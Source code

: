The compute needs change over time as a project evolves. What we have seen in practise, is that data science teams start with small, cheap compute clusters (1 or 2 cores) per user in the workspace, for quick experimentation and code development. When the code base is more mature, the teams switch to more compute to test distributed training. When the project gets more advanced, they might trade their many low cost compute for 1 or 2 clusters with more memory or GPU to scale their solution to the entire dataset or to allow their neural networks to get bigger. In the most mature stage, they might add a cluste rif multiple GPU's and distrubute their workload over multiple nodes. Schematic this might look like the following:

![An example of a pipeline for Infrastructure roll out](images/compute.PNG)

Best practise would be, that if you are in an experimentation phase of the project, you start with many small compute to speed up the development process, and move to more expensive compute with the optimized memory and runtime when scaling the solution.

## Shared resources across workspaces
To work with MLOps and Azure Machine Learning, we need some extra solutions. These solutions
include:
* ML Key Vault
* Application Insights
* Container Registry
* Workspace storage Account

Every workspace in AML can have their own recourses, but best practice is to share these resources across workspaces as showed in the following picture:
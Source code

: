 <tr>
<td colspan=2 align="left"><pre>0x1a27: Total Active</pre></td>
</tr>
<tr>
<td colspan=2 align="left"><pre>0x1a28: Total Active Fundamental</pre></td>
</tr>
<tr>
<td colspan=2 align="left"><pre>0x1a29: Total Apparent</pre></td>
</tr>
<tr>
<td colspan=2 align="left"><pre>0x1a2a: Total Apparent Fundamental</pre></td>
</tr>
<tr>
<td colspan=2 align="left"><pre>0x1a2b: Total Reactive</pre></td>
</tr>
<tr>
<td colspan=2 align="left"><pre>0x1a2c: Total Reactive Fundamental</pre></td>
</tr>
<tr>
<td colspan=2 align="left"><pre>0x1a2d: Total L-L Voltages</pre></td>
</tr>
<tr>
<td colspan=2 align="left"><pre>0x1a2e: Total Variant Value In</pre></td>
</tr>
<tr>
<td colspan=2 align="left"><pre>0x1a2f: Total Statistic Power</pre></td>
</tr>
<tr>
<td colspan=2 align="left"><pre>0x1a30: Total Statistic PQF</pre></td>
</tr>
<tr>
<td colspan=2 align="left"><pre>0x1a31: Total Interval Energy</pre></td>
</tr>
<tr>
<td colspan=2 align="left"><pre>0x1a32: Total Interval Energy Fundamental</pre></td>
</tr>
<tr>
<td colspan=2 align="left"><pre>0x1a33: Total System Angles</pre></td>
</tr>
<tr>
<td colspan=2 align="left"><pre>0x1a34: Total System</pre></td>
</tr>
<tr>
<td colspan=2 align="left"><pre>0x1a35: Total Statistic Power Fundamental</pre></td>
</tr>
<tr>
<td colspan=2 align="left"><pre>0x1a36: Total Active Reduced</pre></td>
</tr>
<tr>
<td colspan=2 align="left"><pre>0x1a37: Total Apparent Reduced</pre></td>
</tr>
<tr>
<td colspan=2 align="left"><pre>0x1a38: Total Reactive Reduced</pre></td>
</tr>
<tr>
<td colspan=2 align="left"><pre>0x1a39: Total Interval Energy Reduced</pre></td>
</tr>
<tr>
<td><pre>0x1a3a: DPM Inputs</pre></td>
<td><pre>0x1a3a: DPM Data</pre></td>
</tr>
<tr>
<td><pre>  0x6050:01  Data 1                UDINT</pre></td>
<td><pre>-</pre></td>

_____

> **WHAT THE EXERCISE ASKS**
Repeat the whole listing exactly, line for line.

> **ANSWER SECTION**
Source code

:The compute needs change over time as a project evolves. What we have seen in practise, is that data science teams start with small, cheap compute clusters (1 or 2 cores) per user in the workspace, for quick experimentation and code development. When the code base is more mature, the teams switch to more compute to test distributed training. When the project gets more advanced, they might trade their many low cost compute for 1 or 2 clusters with more memory or GPU to scale their solution to the entire dataset or to allow their neural networks to get bigger. In the most mature stage, they might add a cluste rif multiple GPU's and distrubute their workload over multiple nodes. Schematic this might look like the following:

![An example of a pipeline for Infrastructure roll out](images/compute.PNG)

Best practise would be, that if you are in an experimentation phase of the project, you start with many small compute to speed up the development process, and move to more expensive compute with the optimized memory and runtime when scaling the solution.

## Shared resources across workspaces
To work with MLOps and Azure Machine Learning, we need some extra solutions. These solutions
include:
* ML Key Vault
* Application Insights
* Container Registry
* Workspace storage Account

Every workspace in AML can have their own recourses, but best practice is to share these resources across workspaces as showed in the following picture:
Source code

: <tr>
<td colspan=2 align="left"><pre>0x1a27: Total Active</pre></td>
</tr>
<tr>
<td colspan=2 align="left"><pre>0x1a28: Total Active Fundamental</pre></td>
</tr>
<tr>
<td colspan=2 align="left"><pre>0x1a29: Total Apparent</pre></td>
</tr>
<tr>
<td colspan=2 align="left"><pre>0x1a2a: Total Apparent Fundamental</pre></td>
</tr>
<tr>
<td colspan=2 align="left"><pre>0x1a2b: Total Reactive</pre></td>
</tr>
<tr>
<td colspan=2 align="left"><pre>0x1a2c: Total Reactive Fundamental</pre></td>
</tr>
<tr>
<td colspan=2 align="left"><pre>0x1a2d: Total L-L Voltages</pre></td>
</tr>
<tr>
<td colspan=2 align="left"><pre>0x1a2e: Total Variant Value In</pre></td>
</tr>
<tr>
<td colspan=2 align="left"><pre>0x1a2f: Total Statistic Power</pre></td>
</tr>
<tr>
<td colspan=2 align="left"><pre>0x1a30: Total Statistic PQF</pre></td>
</tr>
<tr>
<td colspan=2 align="left"><pre>0x1a31: Total Interval Energy</pre></td>
</tr>
<tr>
<td colspan=2 align="left"><pre>0x1a32: Total Interval Energy Fundamental</pre></td>
</tr>
<tr>
<td colspan=2 align="left"><pre>0x1a33: Total System Angles</pre></td>
</tr>
<tr>
<td colspan=2 align="left"><pre>0x1a34: Total System</pre></td>
</tr>
<tr>
<td colspan=2 align="left"><pre>0x1a35: Total Statistic Power Fundamental</pre></td>
</tr>
<tr>
<td colspan=2 align="left"><pre>0x1a36: Total Active Reduced</pre></td>
</tr>
<tr>
<td colspan=2 align="left"><pre>0x1a37: Total Apparent Reduced</pre></td>
</tr>
<tr>
<td colspan=2 align="left"><pre>0x1a38: Total Reactive Reduced</pre></td>
</tr>
<tr>
<td colspan=2 align="left"><pre>0x1a39: Total Interval Energy Reduced</pre></td>
</tr>
<tr>
<td><pre>0x1a3a: DPM Inputs</pre></td>
<td><pre>0x1a3a: DPM Data</pre></td>
</tr>
<tr>
<td><pre>  0x6050:01  Data 1                UDINT</pre></td>
<td><pre>-</pre></td>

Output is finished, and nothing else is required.